John, almost fifty years later is rather reflective of the whole Weinstock episode. He displays no bitterness towards Weinstock despite this singular injustice. "I was young and naive, in my early 20s then, I didn't know anything about the record business... I regret what I did". I pressed John about the mechanics of his contract, his royalties, songwriting credits and received some enlightening answers. John in fact doesn't even recall signing a contract! He also had songwriting credits stolen from him - despite the liner notes - all the originals not credited to John on each one of his sides are solely his compositions. For instance, "La Salle Street After Hours' is credited to John's then agent, local Chicago promoter Armond J Jackson - this is false as this is John's composition 100%. It was more even depressing to hear about the state of John's royalties. According to John, he has not received any payment for his work since 1967! "South Side Soul" and "Mr Soul" were reissued by Fantasy/OJC label on CD in the early 90s - but clearly John has not benefited at all from this revived interest in his work from jazz fans/collectors.


So, what happened to John after he was blackballed in 1962? "Real life, I had a family, and I had to pay a mortgage! " John returned to Chicago, broke up his working trio, joined a new trio occasionally recorded, mostly uncredited as a supporting player on several recordings. However, during the decade of the 70's, & 80's, John start playing with the Oscar Lindsey trio in and around the Chicagoland area. He struggled with alcoholism for a time, had a complicated personal life (4 wives in succession and 9 children) before getting regular work first as a political operative/Chicago precinct captain for the local Democratic Party on the south side of Chicago. A local political scandal ended John's brief political career. John eventually settled into a regular day job as a civil servant and administrator in the Cook County Corrections System (Chicago municipality], responsible for the jail's library and commissary. John was beloved here - known as 'poppy' and the "jazz pianist" and the library in the jail (The Clarence Darrow Library - Reference Section, Division 5) is now named in his honor; The John "poppy" Wright Library.

Jazz remained important for John. On weekly basis, John performed with his group (The John Wright Quartet) from 1975-2009, at a local restaurant known as Philander's at the Carlton Hotel in Oak Park, IL. After retirement from the Cook County Corrections System in 1999, John has been spending his time recording, Feeling II and a Christmas CD, The Wright Way, also, playing locally in and around the Chicagoland area. He occasionally appeared at Sunday night events of the James Wagner Hyde Park Jazz Society where he is an Executive Director - and has also played Chicago's annual Labor Day Jazz Festival and many more festivals in the Chicagoland area. As a 78 year old - health remains a concern for John.
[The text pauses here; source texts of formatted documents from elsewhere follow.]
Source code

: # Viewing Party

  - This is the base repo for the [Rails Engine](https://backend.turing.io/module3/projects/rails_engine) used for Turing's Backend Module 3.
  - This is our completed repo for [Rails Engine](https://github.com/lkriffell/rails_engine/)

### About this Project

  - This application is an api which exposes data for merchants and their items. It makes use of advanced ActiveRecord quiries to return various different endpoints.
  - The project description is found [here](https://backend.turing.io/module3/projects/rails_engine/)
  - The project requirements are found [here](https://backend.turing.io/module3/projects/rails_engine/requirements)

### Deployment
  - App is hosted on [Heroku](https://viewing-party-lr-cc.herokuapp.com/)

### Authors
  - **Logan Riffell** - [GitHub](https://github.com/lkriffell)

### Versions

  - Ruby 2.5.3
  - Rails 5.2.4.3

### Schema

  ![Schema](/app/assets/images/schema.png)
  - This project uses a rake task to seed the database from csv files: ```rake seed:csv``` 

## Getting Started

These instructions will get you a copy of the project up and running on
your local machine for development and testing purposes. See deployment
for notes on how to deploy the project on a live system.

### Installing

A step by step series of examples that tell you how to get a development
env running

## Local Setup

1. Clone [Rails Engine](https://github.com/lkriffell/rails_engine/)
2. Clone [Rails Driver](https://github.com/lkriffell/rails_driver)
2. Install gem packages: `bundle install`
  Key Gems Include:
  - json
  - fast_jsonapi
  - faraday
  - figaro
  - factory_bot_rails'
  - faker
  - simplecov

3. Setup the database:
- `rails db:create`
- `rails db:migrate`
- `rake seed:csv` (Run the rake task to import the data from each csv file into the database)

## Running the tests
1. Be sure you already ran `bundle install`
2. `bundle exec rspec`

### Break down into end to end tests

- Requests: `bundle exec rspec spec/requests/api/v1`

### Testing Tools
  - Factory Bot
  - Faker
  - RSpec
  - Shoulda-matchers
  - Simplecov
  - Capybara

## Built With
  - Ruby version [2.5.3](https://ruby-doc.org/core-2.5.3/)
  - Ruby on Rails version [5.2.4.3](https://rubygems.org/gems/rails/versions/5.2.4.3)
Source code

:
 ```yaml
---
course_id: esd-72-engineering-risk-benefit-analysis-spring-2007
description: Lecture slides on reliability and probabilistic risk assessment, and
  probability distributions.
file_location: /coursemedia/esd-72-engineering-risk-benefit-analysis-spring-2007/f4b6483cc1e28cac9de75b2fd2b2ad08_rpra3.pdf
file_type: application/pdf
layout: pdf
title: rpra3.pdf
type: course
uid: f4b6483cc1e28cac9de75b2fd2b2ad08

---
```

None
Due to diabetes/glaucoma in 2004 - John lost his sight but he continued to play. He was a candidate for an eye transplant to restore his sight last year - but problems with John's heart caused him to undergo open heart surgery in September 2011. John is still recovering from this surgery these days, not as active as he should be according to his wife Jean. He's unable to play at the moment, but hopes to return to gigging later this year when he feels stronger then.